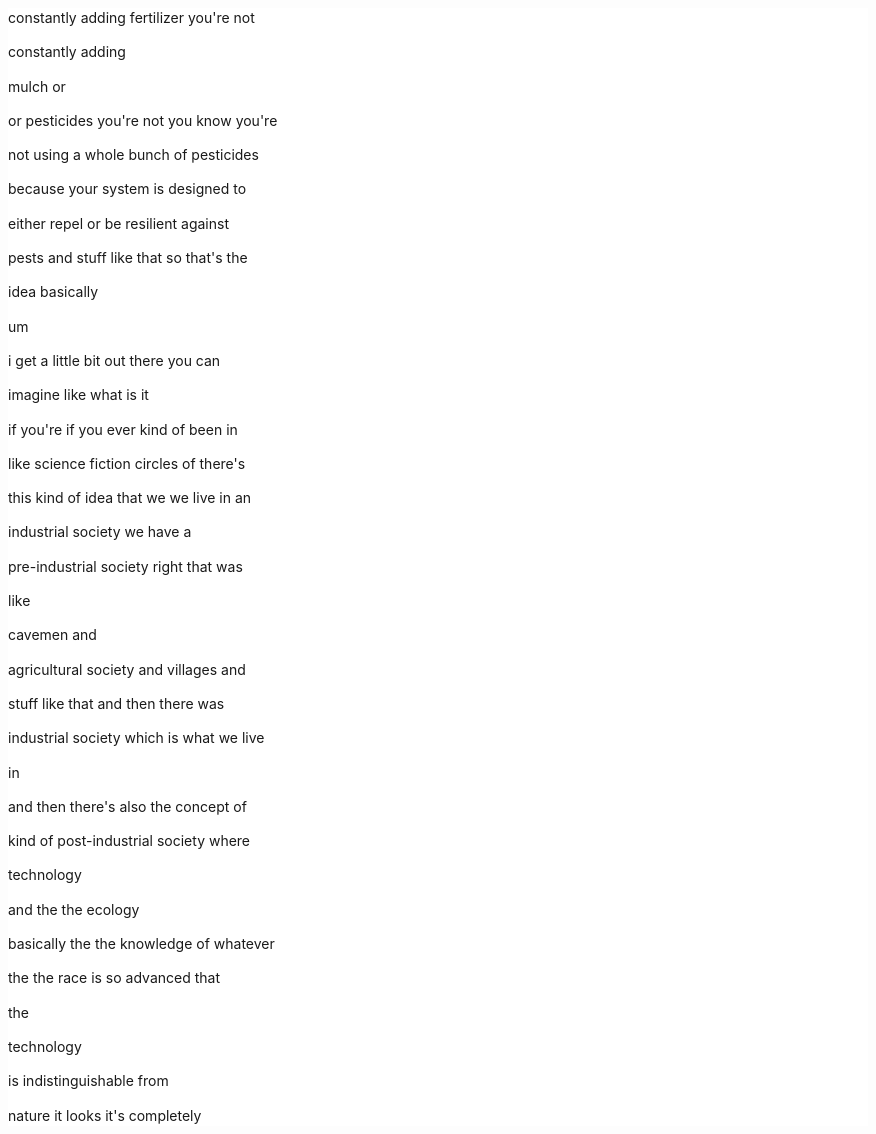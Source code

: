 constantly adding fertilizer you&#39;re not

constantly adding

mulch or

or pesticides you&#39;re not you know you&#39;re

not using a whole bunch of pesticides

because your system is designed to

either repel or be resilient against

pests and stuff like that so that&#39;s the

idea basically

um

i get a little bit out there you can

imagine like what is it

if you&#39;re if you ever kind of been in

like science fiction circles of there&#39;s

this kind of idea that we we live in an

industrial society we have a

pre-industrial society right that was

like

cavemen and

agricultural society and villages and

stuff like that and then there was

industrial society which is what we live

in

and then there&#39;s also the concept of

kind of post-industrial society where

technology

and the the ecology

basically the the knowledge of whatever

the the race is so advanced that

the

technology

is indistinguishable from

nature it looks it&#39;s completely
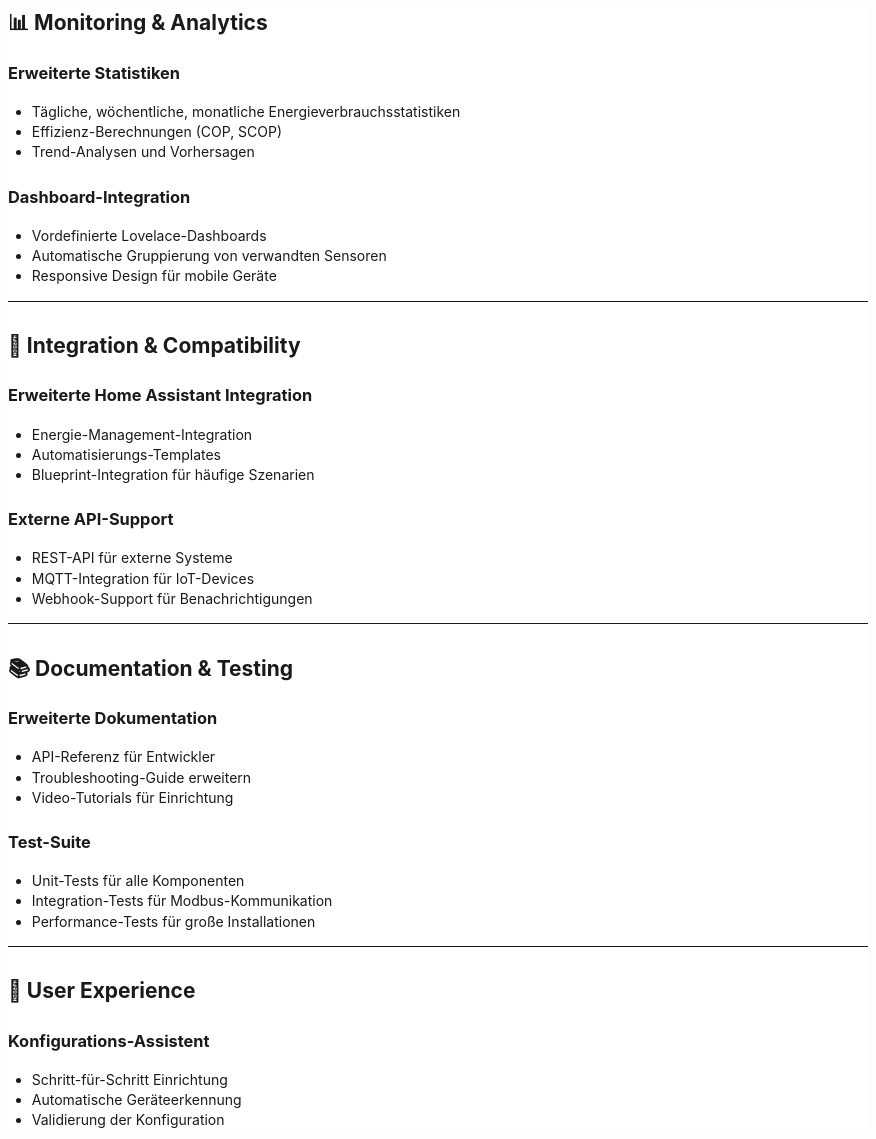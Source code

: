 ## 📊 **Monitoring & Analytics**

### **Erweiterte Statistiken**
- Tägliche, wöchentliche, monatliche Energieverbrauchsstatistiken
- Effizienz-Berechnungen (COP, SCOP)
- Trend-Analysen und Vorhersagen

### **Dashboard-Integration**
- Vordefinierte Lovelace-Dashboards
- Automatische Gruppierung von verwandten Sensoren
- Responsive Design für mobile Geräte

---

## 🔌 **Integration & Compatibility**

### **Erweiterte Home Assistant Integration**
- Energie-Management-Integration
- Automatisierungs-Templates
- Blueprint-Integration für häufige Szenarien

### **Externe API-Support**
- REST-API für externe Systeme
- MQTT-Integration für IoT-Devices
- Webhook-Support für Benachrichtigungen

---

## 📚 **Documentation & Testing**

### **Erweiterte Dokumentation**
- API-Referenz für Entwickler
- Troubleshooting-Guide erweitern
- Video-Tutorials für Einrichtung

### **Test-Suite**
- Unit-Tests für alle Komponenten
- Integration-Tests für Modbus-Kommunikation
- Performance-Tests für große Installationen

---

## 🎯 **User Experience**

### **Konfigurations-Assistent**
- Schritt-für-Schritt Einrichtung
- Automatische Geräteerkennung
- Validierung der Konfiguration
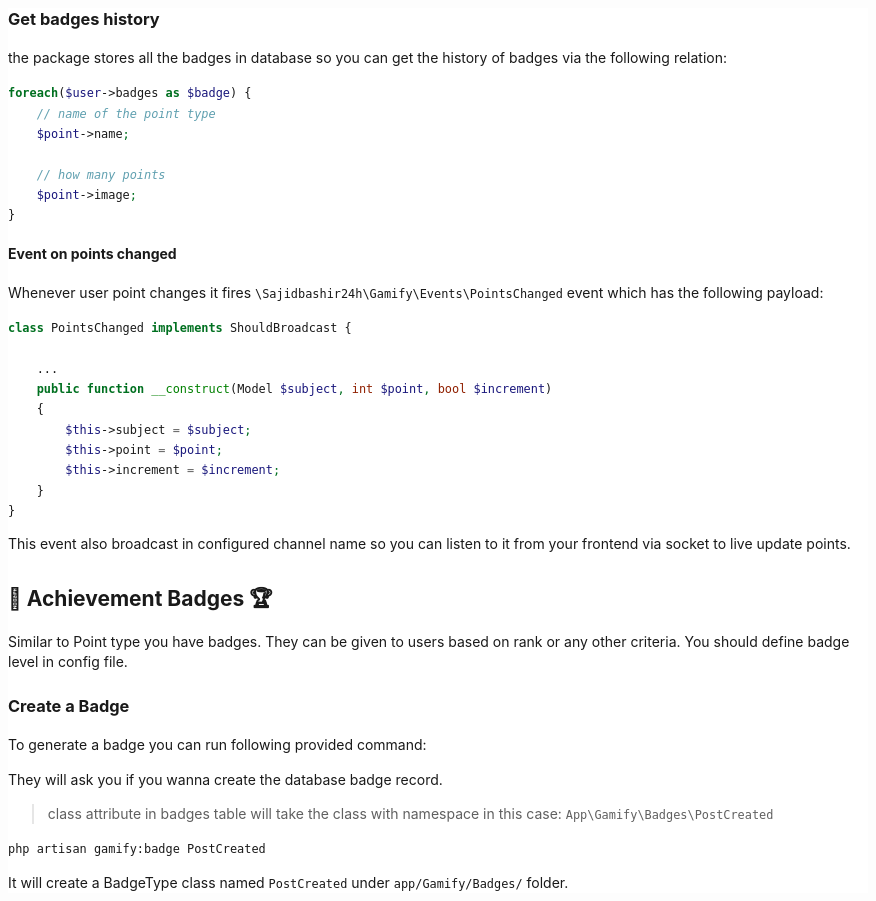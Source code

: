 ### Get badges history

the package stores all the badges in database so you can get the history of badges via the following relation:

```php
foreach($user->badges as $badge) {
    // name of the point type 
    $point->name;
    
    // how many points
    $point->image;
}
``` 


#### Event on points changed

Whenever user point changes it fires `\Sajidbashir24h\Gamify\Events\PointsChanged` event which has the following payload:

```php
class PointsChanged implements ShouldBroadcast {
    
    ...
    public function __construct(Model $subject, int $point, bool $increment)
    {
        $this->subject = $subject;
        $this->point = $point;
        $this->increment = $increment;
    }
}
```

This event also broadcast in configured channel name so you can listen to it from your frontend via socket to live update points.

## 🏅 Achievement Badges 🏆

Similar to Point type you have badges. They can be given to users based on rank or any other criteria. You should define badge level in config file.

### Create a Badge

To generate a badge you can run following provided command:

They will ask you if you wanna create the database badge record.

> class attribute in badges table will take the class with namespace in this case: `App\Gamify\Badges\PostCreated`

```bash
php artisan gamify:badge PostCreated
```

It will create a BadgeType class named `PostCreated` under `app/Gamify/Badges/` folder.
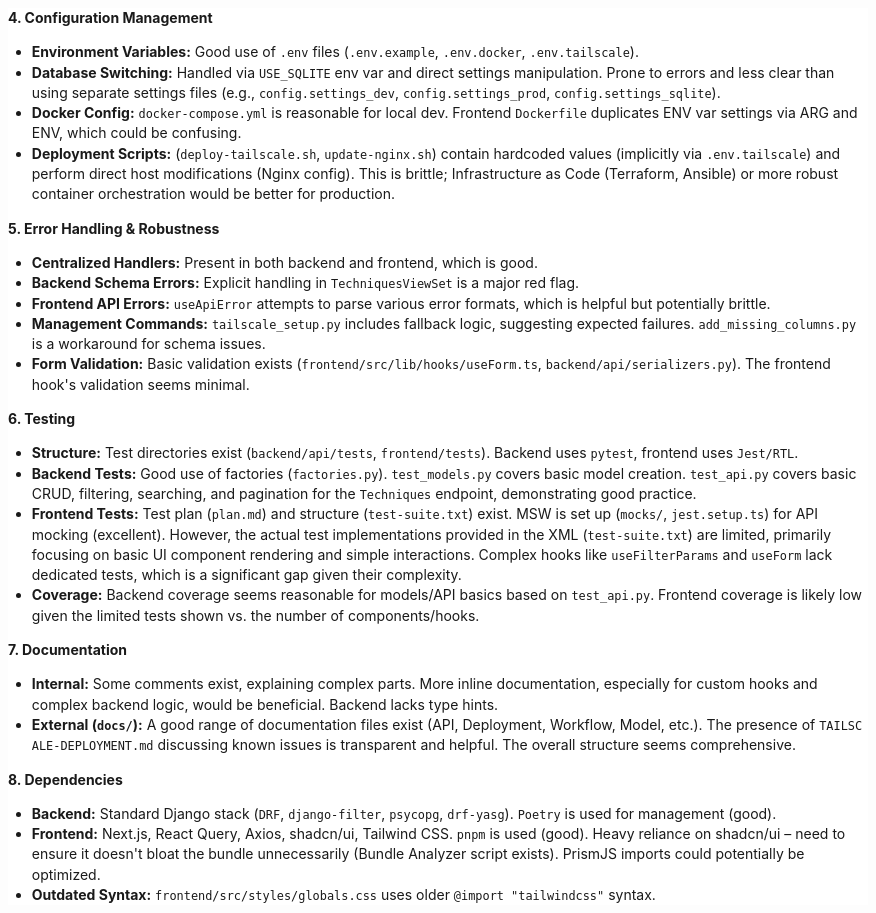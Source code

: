**4. Configuration Management**

-   **Environment Variables:** Good use of `.env` files (`.env.example`, `.env.docker`, `.env.tailscale`).
-   **Database Switching:** Handled via `USE_SQLITE` env var and direct settings manipulation. Prone to errors and less clear than using separate settings files (e.g., `config.settings_dev`, `config.settings_prod`, `config.settings_sqlite`).
-   **Docker Config:** `docker-compose.yml` is reasonable for local dev. Frontend `Dockerfile` duplicates ENV var settings via ARG and ENV, which could be confusing.
-   **Deployment Scripts:** (`deploy-tailscale.sh`, `update-nginx.sh`) contain hardcoded values (implicitly via `.env.tailscale`) and perform direct host modifications (Nginx config). This is brittle; Infrastructure as Code (Terraform, Ansible) or more robust container orchestration would be better for production.

**5. Error Handling & Robustness**

-   **Centralized Handlers:** Present in both backend and frontend, which is good.
-   **Backend Schema Errors:** Explicit handling in `TechniquesViewSet` is a major red flag.
-   **Frontend API Errors:** `useApiError` attempts to parse various error formats, which is helpful but potentially brittle.
-   **Management Commands:** `tailscale_setup.py` includes fallback logic, suggesting expected failures. `add_missing_columns.py` is a workaround for schema issues.
-   **Form Validation:** Basic validation exists (`frontend/src/lib/hooks/useForm.ts`, `backend/api/serializers.py`). The frontend hook's validation seems minimal.

**6. Testing**

-   **Structure:** Test directories exist (`backend/api/tests`, `frontend/tests`). Backend uses `pytest`, frontend uses `Jest/RTL`.
-   **Backend Tests:** Good use of factories (`factories.py`). `test_models.py` covers basic model creation. `test_api.py` covers basic CRUD, filtering, searching, and pagination for the `Techniques` endpoint, demonstrating good practice.
-   **Frontend Tests:** Test plan (`plan.md`) and structure (`test-suite.txt`) exist. MSW is set up (`mocks/`, `jest.setup.ts`) for API mocking (excellent). However, the actual test implementations provided in the XML (`test-suite.txt`) are limited, primarily focusing on basic UI component rendering and simple interactions. Complex hooks like `useFilterParams` and `useForm` lack dedicated tests, which is a significant gap given their complexity.
-   **Coverage:** Backend coverage seems reasonable for models/API basics based on `test_api.py`. Frontend coverage is likely low given the limited tests shown vs. the number of components/hooks.

**7. Documentation**

-   **Internal:** Some comments exist, explaining complex parts. More inline documentation, especially for custom hooks and complex backend logic, would be beneficial. Backend lacks type hints.
-   **External (`docs/`):** A good range of documentation files exist (API, Deployment, Workflow, Model, etc.). The presence of `TAILSCALE-DEPLOYMENT.md` discussing known issues is transparent and helpful. The overall structure seems comprehensive.

**8. Dependencies**

-   **Backend:** Standard Django stack (`DRF`, `django-filter`, `psycopg`, `drf-yasg`). `Poetry` is used for management (good).
-   **Frontend:** Next.js, React Query, Axios, shadcn/ui, Tailwind CSS. `pnpm` is used (good). Heavy reliance on shadcn/ui – need to ensure it doesn't bloat the bundle unnecessarily (Bundle Analyzer script exists). PrismJS imports could potentially be optimized.
-   **Outdated Syntax:** `frontend/src/styles/globals.css` uses older `@import "tailwindcss"` syntax.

● ● ● ●

▶ Exercise goal
Reproduce every line of the material above that has the string "helpful".

▶ Solution to the problem
-   **Frontend API Errors:** `useApiError` attempts to parse various error formats, which is helpful but potentially brittle.
-   **External (`docs/`):** A good range of documentation files exist (API, Deployment, Workflow, Model, etc.). The presence of `TAILSCALE-DEPLOYMENT.md` discussing known issues is transparent and helpful. The overall structure seems comprehensive.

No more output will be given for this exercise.